Ran over a spot in 100 ft of water that yielded a 35" red snapper and a 6# black snapper. Released the "Life fish", and went home with one fish in the box.

What's that smell?


----------



## jcasey (Oct 12, 2007)

We probably saw you guys out there. We were in a yellow Contender. We trolled forever without a bite.
that was our first time fishing Yellow Gravel. We used whole squid and caught 2 small tiles and a Snowy just blindly drifting.


----------



## 192 (Oct 1, 2007)

Fished it hard earlier in the month. Loaded up on football sized mingos, big white snapper and a few scamp. Not a gag in sight.


----------



## amarcafina (Aug 24, 2008)

Too many Joe Pattie boats hit it .not worth the fuel burn most the time


----------



## Bodupp (Oct 3, 2007)

amarcafina said:


> Too many Joe Pattie boats hit it .not worth the fuel burn most the time


Certainly wasn't worth the fuel burn from Montgomery.


----------



## spinfactor (Sep 22, 2013)

How far is it out to Yellow Gravel and how what exactly is it?


----------



## recess (Oct 8, 2007)

spinfactor said:


> How far is it out to Yellow Gravel and how what exactly is it?

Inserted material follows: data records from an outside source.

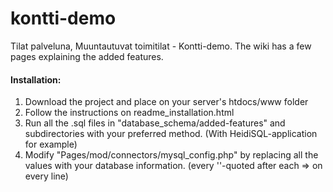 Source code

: # kontti-demo
Tilat palveluna, Muuntautuvat toimitilat - Kontti-demo.
The wiki has a few pages explaining the added features.

#### Installation:
1. Download the project and place on your server's htdocs/www folder
2. Follow the instructions on readme_installation.html
3. Run all the .sql files in "database_schema/added-features" and subdirectories
with your preferred method. (With HeidiSQL-application for example)
4. Modify "Pages/mod/connectors/mysql_config.php" by replacing all the values
with your database information. (every ''-quoted after each => on every line)
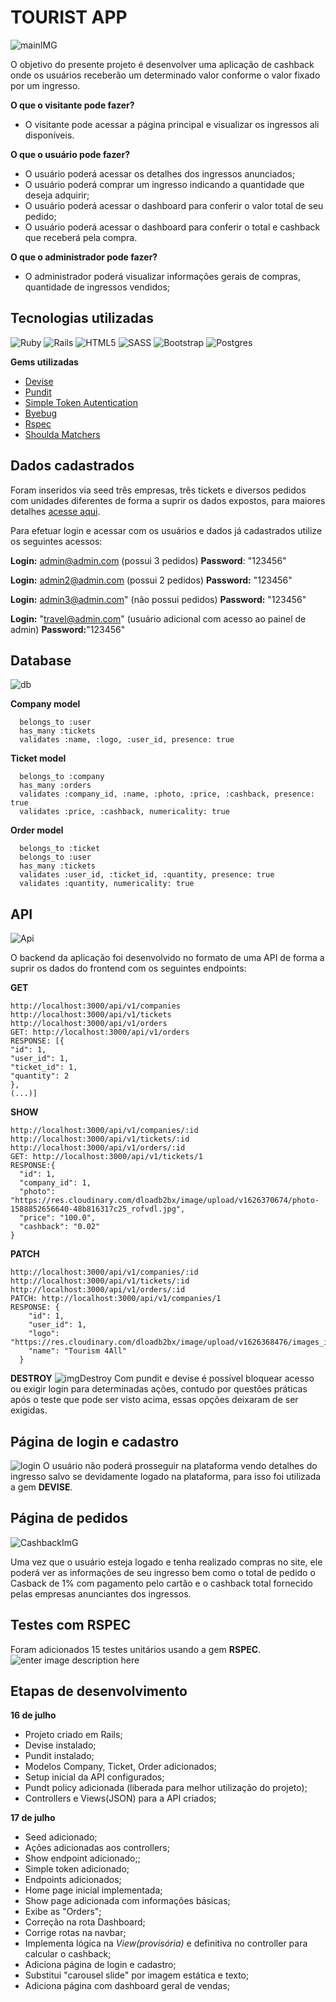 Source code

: # TOURIST APP

![mainIMG](https://res.cloudinary.com/dloadb2bx/image/upload/v1626556361/touristApp2_rncoc1.png)

O objetivo do presente projeto é desenvolver uma aplicação de cashback onde os usuários receberão um determinado valor conforme o valor fixado por um ingresso.

**O que o visitante pode fazer?**
 - O visitante pode acessar a página principal e visualizar os ingressos ali disponíveis.

**O que o usuário pode fazer?**
- O usuário poderá acessar os detalhes dos ingressos anunciados;
- O usuário poderá comprar um ingresso indicando a quantidade que deseja adquirir;
- O usuário poderá acessar o dashboard para conferir o valor total de seu pedido;
- O usuário poderá acessar o dashboard para conferir o total e cashback que receberá pela compra.

**O que o administrador pode fazer?**
- O administrador poderá visualizar informações gerais de compras, quantidade de ingressos vendidos;

## Tecnologias utilizadas
<img alt="Ruby" src="https://img.shields.io/badge/ruby-%23CC342D.svg?style=for-the-badge&logo=ruby&logoColor=white"/> <img alt="Rails" src="https://img.shields.io/badge/rails-%23CC0000.svg?style=for-the-badge&logo=ruby-on-rails&logoColor=white"/> <img alt="HTML5" src="https://img.shields.io/badge/html5-%23E34F26.svg?style=for-the-badge&logo=html5&logoColor=white"/> <img alt="SASS" src="https://img.shields.io/badge/SASS-hotpink.svg?style=for-the-badge&logo=SASS&logoColor=white"/> <img alt="Bootstrap" src="https://img.shields.io/badge/bootstrap-%23563D7C.svg?style=for-the-badge&logo=bootstrap&logoColor=white"/> <img alt="Postgres" src ="https://img.shields.io/badge/postgres-%23316192.svg?style=for-the-badge&logo=postgresql&logoColor=white"/>

**Gems utilizadas**
 - [Devise](https://github.com/heartcombo/devise)
 - [Pundit](https://github.com/varvet/pundit)
 - [Simple Token Autentication](https://github.com/gonzalo-bulnes/simple_token_authentication)
 - [Byebug](https://github.com/deivid-rodriguez/byebug)
 - [Rspec](https://github.com/rspec/rspec-rails)
 - [Shoulda Matchers](https://github.com/thoughtbot/shoulda-matchers)

## Dados cadastrados
Foram inseridos via seed três empresas, três tickets e diversos pedidos com unidades diferentes de forma a suprir os dados expostos, para maiores detalhes [acesse aqui](https://github.com/thiagohrcosta/tourist-app-API/blob/master/db/seeds.rb).

Para efetuar login e acessar com os usuários e dados já cadastrados utilize os seguintes acessos:

**Login:** admin@admin.com (possui 3 pedidos)
**Password**: "123456"

 **Login:** admin2@admin.com (possui 2 pedidos)
 **Password:** "123456"

**Login:** admin3@admin.com" (não possui pedidos)
**Password:** "123456"

**Login:** "travel@admin.com" (usuário adicional com acesso ao painel de admin)
**Password:**"123456"

## Database
![db](https://res.cloudinary.com/dloadb2bx/image/upload/v1626571265/touristDB_zwmk5j.png)

**Company model**

      belongs_to :user
      has_many :tickets
      validates :name, :logo, :user_id, presence: true

**Ticket model**

      belongs_to :company
      has_many :orders
      validates :company_id, :name, :photo, :price, :cashback, presence: true
      validates :price, :cashback, numericality: true

   **Order model**

      belongs_to :ticket
      belongs_to :user
      has_many :tickets
      validates :user_id, :ticket_id, :quantity, presence: true
      validates :quantity, numericality: true


## API
![Api](https://res.cloudinary.com/dloadb2bx/image/upload/v1626568577/Tourist1_fiv4vv.gif)

O backend da aplicação foi desenvolvido no formato de uma API de forma a suprir os dados do frontend com os seguintes endpoints:


**GET**

    http://localhost:3000/api/v1/companies
    http://localhost:3000/api/v1/tickets
    http://localhost:3000/api/v1/orders
    GET: http://localhost:3000/api/v1/orders
    RESPONSE: [{
    "id": 1,
    "user_id": 1,
    "ticket_id": 1,
    "quantity": 2
    },
    (...)]


**SHOW**

    http://localhost:3000/api/v1/companies/:id
    http://localhost:3000/api/v1/tickets/:id
    http://localhost:3000/api/v1/orders/:id
    GET: http://localhost:3000/api/v1/tickets/1
    RESPONSE:{
      "id": 1,
      "company_id": 1,
      "photo": "https://res.cloudinary.com/dloadb2bx/image/upload/v1626370674/photo-1588852656640-48b816317c25_rofvdl.jpg",
      "price": "100.0",
      "cashback": "0.02"
    }

**PATCH**

    http://localhost:3000/api/v1/companies/:id
    http://localhost:3000/api/v1/tickets/:id
    http://localhost:3000/api/v1/orders/:id
    PATCH: http://localhost:3000/api/v1/companies/1
    RESPONSE: {
        "id": 1,
        "user_id": 1,
        "logo": "https://res.cloudinary.com/dloadb2bx/image/upload/v1626368476/images_iqvkeh.png",
        "name": "Tourism 4All"
      }

**DESTROY**
![imgDestroy](https://res.cloudinary.com/dloadb2bx/image/upload/v1626574242/touristAPIblock_rdk4ra.png)
Com pundit e devise é possível bloquear acesso ou exigir login para determinadas ações, contudo por questões práticas após o teste que pode ser visto acima, essas opções deixaram de ser exigidas.



## Página de login e cadastro
![login](https://res.cloudinary.com/dloadb2bx/image/upload/v1626555420/tourismApp1_n6g0gg.png)
O usuário não poderá prosseguir na plataforma vendo detalhes do ingresso salvo se devidamente logado na plataforma, para isso foi utilizada a gem **DEVISE**.

## Página de pedidos
![CashbackImG](https://res.cloudinary.com/dloadb2bx/image/upload/v1626556480/touristApp3_twnnud.png)

Uma vez que o usuário esteja logado e tenha realizado compras no site, ele poderá ver as informações de seu ingresso bem como o total de pedido o Casback de 1% com pagamento pelo cartão e o cashback total fornecido pelas empresas anunciantes dos ingressos.

## Testes com RSPEC
Foram adicionados 15 testes unitários usando a gem **RSPEC**.
![enter image description here](https://res.cloudinary.com/dloadb2bx/image/upload/v1626568154/touristTest_qp7uae.png)

## Etapas de desenvolvimento

**16 de julho**

  - Projeto criado em Rails;
  - Devise instalado;
  - Pundit instalado;
  - Modelos Company, Ticket, Order adicionados;
  - Setup inicial da API configurados;
  - Pundt policy adicionada (liberada para melhor utilização do projeto);
  - Controllers e Views(JSON) para a API criados;

**17 de julho**

  - Seed adicionado;
  - Ações adicionadas aos controllers;
  - Show endpoint adicionado;;
  - Simple token adicionado;
  - Endpoints adicionados;
  - Home page inicial implementada;
  - Show page adicionada com informações básicas;
  - Exibe as "Orders";
  - Correção na rota Dashboard;
  - Corrige rotas na navbar;
  - Implementa lógica na *View(provisória)* e definitiva no controller para calcular o cashback;
  - Adiciona página de login e cadastro;
  - Substitui "carousel slide" por imagem estática e texto;
  - Adiciona página com dashboard geral de vendas;
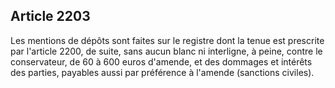 Article 2203
----
Les mentions de dépôts sont faites sur le registre dont la tenue est prescrite
par l'article 2200, de suite, sans aucun blanc ni interligne, à peine, contre le
conservateur, de 60 à 600 euros d'amende, et des dommages et intérêts des
parties, payables aussi par préférence à l'amende (sanctions civiles).
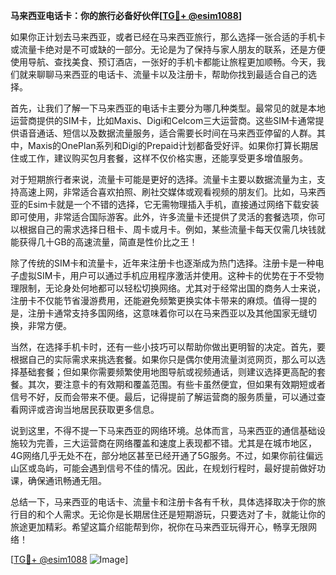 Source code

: **马来西亚电话卡：你的旅行必备好伙伴[[TG💪+ @esim1088](https://t.me/s/esim1088)]**

如果你正计划去马来西亚，或者已经在马来西亚旅行，那么选择一张合适的手机卡或流量卡绝对是不可或缺的一部分。无论是为了保持与家人朋友的联系，还是方便使用导航、查找美食、预订酒店，一张好的手机卡都能让旅程更加顺畅。今天，我们就来聊聊马来西亚的电话卡、流量卡以及注册卡，帮助你找到最适合自己的选择。

首先，让我们了解一下马来西亚的电话卡主要分为哪几种类型。最常见的就是本地运营商提供的SIM卡，比如Maxis、Digi和Celcom三大运营商。这些SIM卡通常提供语音通话、短信以及数据流量服务，适合需要长时间在马来西亚停留的人群。其中，Maxis的OnePlan系列和Digi的Prepaid计划都备受好评。如果你打算长期居住或工作，建议购买包月套餐，这样不仅价格实惠，还能享受更多增值服务。

对于短期旅行者来说，流量卡可能是更好的选择。流量卡主要以数据流量为主，支持高速上网，非常适合喜欢拍照、刷社交媒体或观看视频的朋友们。比如，马来西亚的Esim卡就是一个不错的选择，它无需物理插入手机，直接通过网络下载安装即可使用，非常适合国际游客。此外，许多流量卡还提供了灵活的套餐选项，你可以根据自己的需求选择日租卡、周卡或月卡。例如，某些流量卡每天仅需几块钱就能获得几十GB的高速流量，简直是性价比之王！

除了传统的SIM卡和流量卡，近年来注册卡也逐渐成为热门选择。注册卡是一种电子虚拟SIM卡，用户可以通过手机应用程序激活并使用。这种卡的优势在于不受物理限制，无论身处何地都可以轻松切换网络。尤其对于经常出国的商务人士来说，注册卡不仅能节省漫游费用，还能避免频繁更换实体卡带来的麻烦。值得一提的是，注册卡通常支持多国网络，这意味着你可以在马来西亚以及其他国家无缝切换，非常方便。

当然，在选择手机卡时，还有一些小技巧可以帮助你做出更明智的决定。首先，要根据自己的实际需求来挑选套餐。如果你只是偶尔使用流量浏览网页，那么可以选择基础套餐；但如果你需要频繁使用地图导航或视频通话，则建议选择更高配的套餐。其次，要注意卡的有效期和覆盖范围。有些卡虽然便宜，但如果有效期短或者信号不好，反而会带来不便。最后，记得提前了解运营商的服务质量，可以通过查看网评或咨询当地居民获取更多信息。

说到这里，不得不提一下马来西亚的网络环境。总体而言，马来西亚的通信基础设施较为完善，三大运营商在网络覆盖和速度上表现都不错。尤其是在城市地区，4G网络几乎无处不在，部分地区甚至已经开通了5G服务。不过，如果你前往偏远山区或岛屿，可能会遇到信号不佳的情况。因此，在规划行程时，最好提前做好功课，确保通讯畅通无阻。

总结一下，马来西亚的电话卡、流量卡和注册卡各有千秋，具体选择取决于你的旅行目的和个人需求。无论你是长期居住还是短期游玩，只要选对了卡，就能让你的旅途更加精彩。希望这篇介绍能帮到你，祝你在马来西亚玩得开心，畅享无限网络！

[[TG💪+ @esim1088](https://t.me/s/esim1088) ![Image](https://i.postimg.cc/4NQfJmqS/Snipaste-2025-05-13-00-14-12.png)]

29miles . Its a awesome rock live bottom that used to hold lots of good fish all over , but that's just it - commercial boats absolutely destroyed it and for lack of better words ( raped) it . At any given time 2 years ago you could see 10-12 commercial boats and long lining boats working the area. ( I know it's not legal to longline inside of 100 fathom but it was being done , I witnessed it with my own eyes) . In fact we were asked to move from our anchor a couple weeks ago cause a commercial long line boat pulled and dropped lines right on top of us!!


----------



## Bodupp (Oct 3, 2007)

recess said:


> 29miles . Its a awesome rock live bottom that used to hold lots of good fish all over , but that's just it - commercial boats absolutely destroyed it and for lack of better words ( raped) it . At any given time 2 years ago you could see 10-12 commercial boats and long lining boats working the area. ( I know it's not legal to longline inside of 100 fathom but it was being done , I witnessed it with my own eyes) . In fact we were asked to move from our anchor a couple weeks ago cause a commercial long line boat pulled and dropped lines right on top of us!!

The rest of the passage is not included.